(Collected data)
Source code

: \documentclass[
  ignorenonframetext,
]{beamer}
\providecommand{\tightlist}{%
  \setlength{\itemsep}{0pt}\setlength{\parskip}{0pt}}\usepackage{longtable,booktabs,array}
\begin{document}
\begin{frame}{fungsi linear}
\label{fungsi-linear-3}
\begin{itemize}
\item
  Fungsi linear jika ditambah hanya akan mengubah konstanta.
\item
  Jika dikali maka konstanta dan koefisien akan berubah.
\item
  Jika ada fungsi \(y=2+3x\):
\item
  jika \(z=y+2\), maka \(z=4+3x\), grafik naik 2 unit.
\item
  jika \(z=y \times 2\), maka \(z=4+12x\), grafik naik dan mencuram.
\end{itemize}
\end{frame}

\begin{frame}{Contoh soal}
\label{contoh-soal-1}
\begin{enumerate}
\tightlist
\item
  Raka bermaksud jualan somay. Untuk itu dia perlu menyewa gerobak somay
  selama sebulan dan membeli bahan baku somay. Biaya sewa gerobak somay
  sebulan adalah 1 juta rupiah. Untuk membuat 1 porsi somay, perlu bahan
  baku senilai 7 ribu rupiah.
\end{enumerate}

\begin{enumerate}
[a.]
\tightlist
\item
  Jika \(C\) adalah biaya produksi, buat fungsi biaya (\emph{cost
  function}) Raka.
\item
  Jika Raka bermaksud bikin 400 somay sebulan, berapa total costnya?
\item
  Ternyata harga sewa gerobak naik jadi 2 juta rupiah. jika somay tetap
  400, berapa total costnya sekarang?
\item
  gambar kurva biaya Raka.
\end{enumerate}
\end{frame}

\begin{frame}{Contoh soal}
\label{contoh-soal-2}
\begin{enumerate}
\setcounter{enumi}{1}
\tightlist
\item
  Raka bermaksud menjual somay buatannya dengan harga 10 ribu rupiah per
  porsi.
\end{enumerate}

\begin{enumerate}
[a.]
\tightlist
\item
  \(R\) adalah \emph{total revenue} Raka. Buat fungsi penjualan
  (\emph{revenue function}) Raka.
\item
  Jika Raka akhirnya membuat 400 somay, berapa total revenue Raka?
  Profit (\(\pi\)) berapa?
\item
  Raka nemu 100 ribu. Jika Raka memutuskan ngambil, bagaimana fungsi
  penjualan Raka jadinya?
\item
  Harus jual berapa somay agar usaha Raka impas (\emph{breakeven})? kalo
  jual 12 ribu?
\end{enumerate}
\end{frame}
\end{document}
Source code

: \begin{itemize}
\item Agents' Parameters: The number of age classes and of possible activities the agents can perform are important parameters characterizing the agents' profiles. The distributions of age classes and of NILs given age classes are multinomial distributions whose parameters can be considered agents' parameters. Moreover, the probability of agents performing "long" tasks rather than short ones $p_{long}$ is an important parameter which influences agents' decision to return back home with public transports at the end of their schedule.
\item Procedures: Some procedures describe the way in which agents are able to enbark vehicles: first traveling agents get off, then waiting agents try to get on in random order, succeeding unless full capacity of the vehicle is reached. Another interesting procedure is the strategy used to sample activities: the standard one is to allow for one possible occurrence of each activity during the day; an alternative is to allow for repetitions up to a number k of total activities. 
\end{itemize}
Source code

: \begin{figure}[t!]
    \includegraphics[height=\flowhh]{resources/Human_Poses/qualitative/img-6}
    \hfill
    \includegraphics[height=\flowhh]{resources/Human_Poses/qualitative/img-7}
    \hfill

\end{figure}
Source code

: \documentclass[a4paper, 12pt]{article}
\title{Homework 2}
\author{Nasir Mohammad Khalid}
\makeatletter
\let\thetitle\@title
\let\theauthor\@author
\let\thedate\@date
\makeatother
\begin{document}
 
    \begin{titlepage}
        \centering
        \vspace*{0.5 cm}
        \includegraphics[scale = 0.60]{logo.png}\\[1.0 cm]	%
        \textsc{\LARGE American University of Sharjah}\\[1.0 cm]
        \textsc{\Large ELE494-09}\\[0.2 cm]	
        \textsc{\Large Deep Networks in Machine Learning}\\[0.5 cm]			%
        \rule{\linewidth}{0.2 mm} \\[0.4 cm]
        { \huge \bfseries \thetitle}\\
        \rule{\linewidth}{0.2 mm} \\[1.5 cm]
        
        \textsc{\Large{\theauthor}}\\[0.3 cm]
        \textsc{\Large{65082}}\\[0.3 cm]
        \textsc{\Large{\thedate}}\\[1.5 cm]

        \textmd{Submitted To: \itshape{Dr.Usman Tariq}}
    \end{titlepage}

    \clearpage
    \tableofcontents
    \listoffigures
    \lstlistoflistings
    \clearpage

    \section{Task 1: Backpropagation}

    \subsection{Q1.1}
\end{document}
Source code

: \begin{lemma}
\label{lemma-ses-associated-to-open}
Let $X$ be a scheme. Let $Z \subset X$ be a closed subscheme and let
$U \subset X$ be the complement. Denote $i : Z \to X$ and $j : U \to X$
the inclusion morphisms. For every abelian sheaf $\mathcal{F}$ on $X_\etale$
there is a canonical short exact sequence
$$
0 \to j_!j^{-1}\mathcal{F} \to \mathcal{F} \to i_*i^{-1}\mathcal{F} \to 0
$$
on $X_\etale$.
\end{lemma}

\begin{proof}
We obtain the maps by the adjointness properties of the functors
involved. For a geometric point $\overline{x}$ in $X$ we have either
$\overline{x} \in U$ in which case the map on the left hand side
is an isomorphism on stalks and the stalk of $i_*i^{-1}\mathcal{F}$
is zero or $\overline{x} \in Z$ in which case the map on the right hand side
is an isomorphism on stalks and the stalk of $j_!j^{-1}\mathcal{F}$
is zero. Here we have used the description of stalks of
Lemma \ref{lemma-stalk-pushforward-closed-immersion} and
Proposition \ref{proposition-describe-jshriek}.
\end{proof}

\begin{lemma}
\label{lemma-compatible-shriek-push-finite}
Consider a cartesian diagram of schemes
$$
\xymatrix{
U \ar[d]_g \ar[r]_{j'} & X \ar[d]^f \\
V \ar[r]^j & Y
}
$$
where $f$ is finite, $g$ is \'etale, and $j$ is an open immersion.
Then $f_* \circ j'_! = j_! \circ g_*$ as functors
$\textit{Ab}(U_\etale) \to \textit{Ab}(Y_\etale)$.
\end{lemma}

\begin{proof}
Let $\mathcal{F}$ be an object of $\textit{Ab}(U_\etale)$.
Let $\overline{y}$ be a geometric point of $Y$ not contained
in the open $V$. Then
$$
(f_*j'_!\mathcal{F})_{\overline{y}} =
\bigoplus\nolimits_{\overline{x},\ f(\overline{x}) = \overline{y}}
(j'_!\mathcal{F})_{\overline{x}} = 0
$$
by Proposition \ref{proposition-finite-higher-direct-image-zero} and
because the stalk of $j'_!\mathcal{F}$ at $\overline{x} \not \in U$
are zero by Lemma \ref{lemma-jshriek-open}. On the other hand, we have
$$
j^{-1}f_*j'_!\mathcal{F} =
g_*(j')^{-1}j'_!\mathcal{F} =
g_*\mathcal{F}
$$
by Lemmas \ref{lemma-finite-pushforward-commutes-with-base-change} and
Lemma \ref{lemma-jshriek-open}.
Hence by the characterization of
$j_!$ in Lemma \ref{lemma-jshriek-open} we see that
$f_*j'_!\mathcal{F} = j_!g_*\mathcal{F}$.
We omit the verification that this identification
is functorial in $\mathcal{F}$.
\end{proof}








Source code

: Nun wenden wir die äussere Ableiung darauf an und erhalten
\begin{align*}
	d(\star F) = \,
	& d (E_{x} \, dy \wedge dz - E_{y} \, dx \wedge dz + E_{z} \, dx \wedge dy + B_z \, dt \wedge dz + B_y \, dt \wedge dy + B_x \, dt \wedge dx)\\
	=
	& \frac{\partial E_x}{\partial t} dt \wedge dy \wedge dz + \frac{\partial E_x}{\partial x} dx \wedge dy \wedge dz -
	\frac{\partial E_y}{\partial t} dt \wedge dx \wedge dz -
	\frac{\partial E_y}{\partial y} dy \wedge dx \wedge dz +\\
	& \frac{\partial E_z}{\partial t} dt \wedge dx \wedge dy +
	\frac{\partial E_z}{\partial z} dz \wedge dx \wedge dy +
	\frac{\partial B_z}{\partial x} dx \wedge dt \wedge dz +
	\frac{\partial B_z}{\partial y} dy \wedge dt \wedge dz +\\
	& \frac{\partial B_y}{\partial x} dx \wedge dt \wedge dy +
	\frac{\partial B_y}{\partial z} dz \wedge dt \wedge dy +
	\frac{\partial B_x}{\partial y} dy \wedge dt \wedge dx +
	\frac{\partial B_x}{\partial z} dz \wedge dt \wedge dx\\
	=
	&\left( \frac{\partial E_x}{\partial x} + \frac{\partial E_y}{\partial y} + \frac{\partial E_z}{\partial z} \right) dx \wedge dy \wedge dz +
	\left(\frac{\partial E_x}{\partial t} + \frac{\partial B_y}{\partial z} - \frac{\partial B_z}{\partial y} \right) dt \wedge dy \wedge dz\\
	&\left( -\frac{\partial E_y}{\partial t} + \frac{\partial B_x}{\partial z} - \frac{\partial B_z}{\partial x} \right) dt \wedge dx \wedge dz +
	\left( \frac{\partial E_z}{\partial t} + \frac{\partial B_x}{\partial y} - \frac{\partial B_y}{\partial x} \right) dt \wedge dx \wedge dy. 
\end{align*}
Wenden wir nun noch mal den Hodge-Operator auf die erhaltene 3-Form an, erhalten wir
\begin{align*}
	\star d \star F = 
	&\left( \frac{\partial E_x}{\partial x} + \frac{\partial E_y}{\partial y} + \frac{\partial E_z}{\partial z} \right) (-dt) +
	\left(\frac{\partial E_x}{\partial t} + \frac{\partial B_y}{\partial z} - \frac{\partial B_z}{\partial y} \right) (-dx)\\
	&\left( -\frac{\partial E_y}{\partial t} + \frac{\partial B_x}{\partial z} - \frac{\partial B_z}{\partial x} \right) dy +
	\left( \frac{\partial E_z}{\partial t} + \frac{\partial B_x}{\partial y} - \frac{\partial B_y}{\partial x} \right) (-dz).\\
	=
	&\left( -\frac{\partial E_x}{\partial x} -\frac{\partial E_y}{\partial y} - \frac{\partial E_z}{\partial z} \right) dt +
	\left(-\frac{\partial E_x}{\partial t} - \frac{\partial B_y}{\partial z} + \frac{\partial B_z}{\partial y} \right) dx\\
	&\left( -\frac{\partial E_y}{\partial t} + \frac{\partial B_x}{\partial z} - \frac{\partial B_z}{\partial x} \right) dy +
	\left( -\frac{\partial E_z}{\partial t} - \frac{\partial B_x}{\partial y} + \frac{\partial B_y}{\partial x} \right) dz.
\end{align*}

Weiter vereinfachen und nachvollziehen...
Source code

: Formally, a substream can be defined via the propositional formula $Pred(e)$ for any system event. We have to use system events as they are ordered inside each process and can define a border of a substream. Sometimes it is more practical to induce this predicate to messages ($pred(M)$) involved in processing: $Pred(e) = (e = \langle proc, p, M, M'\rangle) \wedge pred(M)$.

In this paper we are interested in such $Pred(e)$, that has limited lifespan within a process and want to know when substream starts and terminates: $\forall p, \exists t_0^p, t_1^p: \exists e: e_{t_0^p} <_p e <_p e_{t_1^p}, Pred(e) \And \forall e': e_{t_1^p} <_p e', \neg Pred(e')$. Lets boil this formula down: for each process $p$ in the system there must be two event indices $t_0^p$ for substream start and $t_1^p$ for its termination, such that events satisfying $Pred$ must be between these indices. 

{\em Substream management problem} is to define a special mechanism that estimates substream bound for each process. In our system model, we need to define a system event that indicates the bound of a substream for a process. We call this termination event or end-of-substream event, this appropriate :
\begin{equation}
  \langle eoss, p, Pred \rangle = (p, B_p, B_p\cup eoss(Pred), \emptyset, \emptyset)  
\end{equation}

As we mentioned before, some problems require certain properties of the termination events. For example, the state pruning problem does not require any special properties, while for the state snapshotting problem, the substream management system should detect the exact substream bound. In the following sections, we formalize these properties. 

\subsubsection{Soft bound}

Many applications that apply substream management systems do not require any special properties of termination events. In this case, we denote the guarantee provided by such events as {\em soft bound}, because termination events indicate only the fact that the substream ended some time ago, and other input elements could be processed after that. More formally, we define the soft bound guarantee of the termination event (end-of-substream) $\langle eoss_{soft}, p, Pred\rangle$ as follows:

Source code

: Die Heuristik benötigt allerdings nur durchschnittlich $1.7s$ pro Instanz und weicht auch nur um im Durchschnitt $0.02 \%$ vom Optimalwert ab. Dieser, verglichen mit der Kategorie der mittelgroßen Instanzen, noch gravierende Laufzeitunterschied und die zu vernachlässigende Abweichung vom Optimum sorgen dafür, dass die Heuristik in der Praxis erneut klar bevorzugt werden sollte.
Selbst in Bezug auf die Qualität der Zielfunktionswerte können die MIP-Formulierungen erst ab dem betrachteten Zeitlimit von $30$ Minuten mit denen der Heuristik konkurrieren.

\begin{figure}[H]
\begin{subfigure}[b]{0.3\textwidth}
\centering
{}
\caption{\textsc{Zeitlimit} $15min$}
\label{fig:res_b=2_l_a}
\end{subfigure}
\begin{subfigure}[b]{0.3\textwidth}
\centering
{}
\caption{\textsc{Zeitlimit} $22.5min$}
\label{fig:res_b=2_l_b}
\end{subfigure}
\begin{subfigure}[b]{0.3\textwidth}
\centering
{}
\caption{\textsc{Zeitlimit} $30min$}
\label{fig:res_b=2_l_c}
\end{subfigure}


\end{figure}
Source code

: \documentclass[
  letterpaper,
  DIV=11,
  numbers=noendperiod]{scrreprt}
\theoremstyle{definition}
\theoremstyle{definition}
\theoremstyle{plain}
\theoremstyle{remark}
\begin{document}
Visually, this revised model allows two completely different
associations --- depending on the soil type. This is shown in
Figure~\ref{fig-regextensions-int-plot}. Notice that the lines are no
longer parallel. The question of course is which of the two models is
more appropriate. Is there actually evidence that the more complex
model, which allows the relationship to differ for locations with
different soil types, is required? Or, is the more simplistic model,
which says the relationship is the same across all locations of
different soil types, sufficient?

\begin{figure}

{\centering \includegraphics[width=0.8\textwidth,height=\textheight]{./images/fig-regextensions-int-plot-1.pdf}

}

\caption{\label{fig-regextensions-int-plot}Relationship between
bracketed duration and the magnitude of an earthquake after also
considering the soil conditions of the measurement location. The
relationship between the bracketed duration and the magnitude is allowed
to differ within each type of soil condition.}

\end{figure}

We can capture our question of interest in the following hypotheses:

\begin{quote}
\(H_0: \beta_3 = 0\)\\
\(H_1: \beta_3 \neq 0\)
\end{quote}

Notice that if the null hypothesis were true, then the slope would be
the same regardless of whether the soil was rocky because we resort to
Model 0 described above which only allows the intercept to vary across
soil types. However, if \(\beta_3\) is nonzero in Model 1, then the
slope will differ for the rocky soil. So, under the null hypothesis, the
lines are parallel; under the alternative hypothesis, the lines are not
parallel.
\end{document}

▸ Work task:
Find the lines in the entries above where "linewidth" occurs, and copy each of them.

▸ Solution:
        \rule{\linewidth}{0.2 mm} \\[0.4 cm]
        \rule{\linewidth}{0.2 mm} \\[1.5 cm]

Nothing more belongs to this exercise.